Savannakhet Province is in the central part of Laos, bounded to the east by Vietnam and to the west by Thailand. The Mekong river runs along the border with Thailand. The province is about the size of New Jersey and home to just over one million people–13 per cent of Laos' population.
It is predominantly rural, with heavy forest cover. Local people grow rice and cassava as their staples and increasingly bananas as a cash crop. To the east of the province the hills rise towards the Vietnamese border and this area was the location of the multiple, cross-cutting routes of the Ho Chi Minh Trail during the Second Indochina War of the 1960s and 1970s.
From it's HQ in Sepon at the heart of the contamination zone, HALO has trained and employed 1,400 local people who work across the province on survey and clearance. HALO is the largest employer in the area and the US flags on staff uniforms and vehicles are a ubiquitous presence in the surrounding towns and villages.
HALO recruits evenly across different parts of the province and among every ethnic group. Every job is heavily over-subscribed. The demographic split is exactly 50:50 women and men and the US funding that is making their own communities safer is also training the clearance staff in new skills and responsibilities. In this under-developed corner of Laos, many villages lose all their young people to jobs in Thailand's informal economy.
HALO has worked closely with other clearance operators and the Government in Laos on the development of a data-driven technical survey methodology known as the cluster munition remnants survey (CMRS). HALO strives to use the survey process to focus its work on the areas with the greatest humanitarian impact – sites close to communities, schools and roads are the priority.
The CMRS process begins with a village meeting where heads of households and village elders tell a HALO survey team about known cluster munition contamination, the history of the area during and after the war and the history of accidents. Villagers are encouraged to inform the survey team of any items of UXO they know the location of, and to spread the word throughout the community that HALO will destroy any items reported.
The HALO survey team will locate and destroy all items of UXO reported by the locals and record the UXO type and location. These locations are then used to setup the technical survey search area.

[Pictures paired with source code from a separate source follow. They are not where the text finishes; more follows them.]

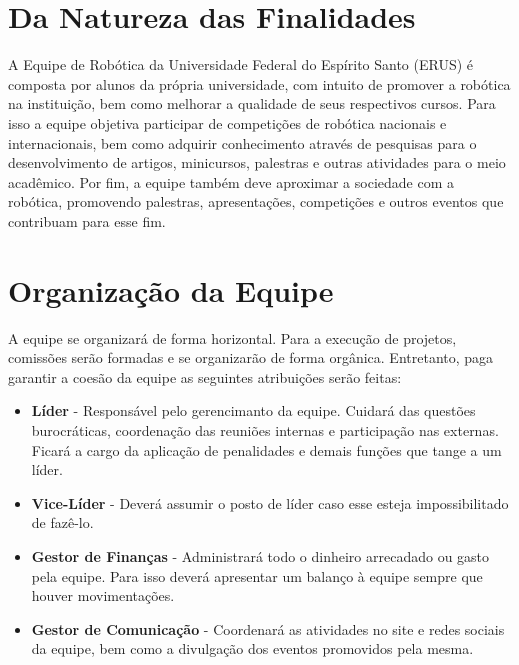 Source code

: \chapter{Da Natureza das Finalidades}
\label{chp:natureza}

A Equipe de Robótica da Universidade Federal do Espírito Santo (ERUS) é composta por alunos da própria universidade, com intuito de promover a robótica na instituição, bem como melhorar a qualidade de seus respectivos cursos. Para isso a equipe objetiva participar de competições de robótica nacionais e internacionais, bem como adquirir conhecimento através de pesquisas para o desenvolvimento de artigos, minicursos, palestras e outras atividades para o meio acadêmico. Por fim, a equipe também deve aproximar a sociedade com a robótica, promovendo palestras, apresentações, competições e outros eventos que contribuam para esse fim. 


\chapter{Organização da Equipe}
\label{chp:organizacao}

A equipe se organizará de forma horizontal. Para a execução de projetos, comissões serão formadas e se organizarão de forma orgânica. Entretanto, paga garantir a coesão da equipe as seguintes atribuições serão feitas:

\begin{itemize}
  \item[] \textbf{Líder} - Responsável pelo gerencimanto da equipe. Cuidará das questões burocráticas, coordenação das reuniões internas e participação nas externas. Ficará a cargo da aplicação de penalidades e demais funções que tange a um líder. 
  \item[] \textbf{Vice-Líder} - Deverá assumir o posto de líder caso esse esteja impossibilitado de fazê-lo.
  \item[] \textbf{Gestor de Finanças} - Administrará todo o dinheiro arrecadado ou gasto pela equipe. Para isso deverá apresentar um balanço à equipe sempre que houver movimentações.
  \item[] \textbf{Gestor de Comunicação} - Coordenará as atividades no site e redes sociais da equipe, bem como a divulgação dos eventos promovidos pela mesma.
\end{itemize}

HALO survey teams use a system of 160ft x 160ft colour-coded boxes, centred on discovered items to rapidly survey a wide area and produce a polygon known as a 'confirmed hazardous area' (CHA).
Once CHAs have been created, cluster munition clearance teams will use metal detectors to methodically search every square metre of the CHAs for items of unexploded ordnance. During clearance, the area of the CHAs is extended where necessary in order to clear a 160ft radius around any cluster munitions found.
The survey of Savannakhet was part of a wider US-funded national CMRS project that was implemented by HALO, and other UXO-sector operators, across six provinces in Laos. In Savannakhet, this involved the survey of all villages identified by the National Regulatory Authority as being potentially impacted by cluster munition contamination; a total of 492 villages across 14 districts.
When the project was concluded in August 2022, HALO had undertaken CMRS in 481 of the 492 target villages. In these 481 villages HALO identified 2,356 previously unrecognized confirmed hazardous areas.
In addition to survey and clearance, US funding also supports HALO's outreach to schools and communities to teach local people what devices to watch out for and how to report dangers. Since it started operations in Laos in 2013, HALO has provided 200,000 local people with risk education lessons.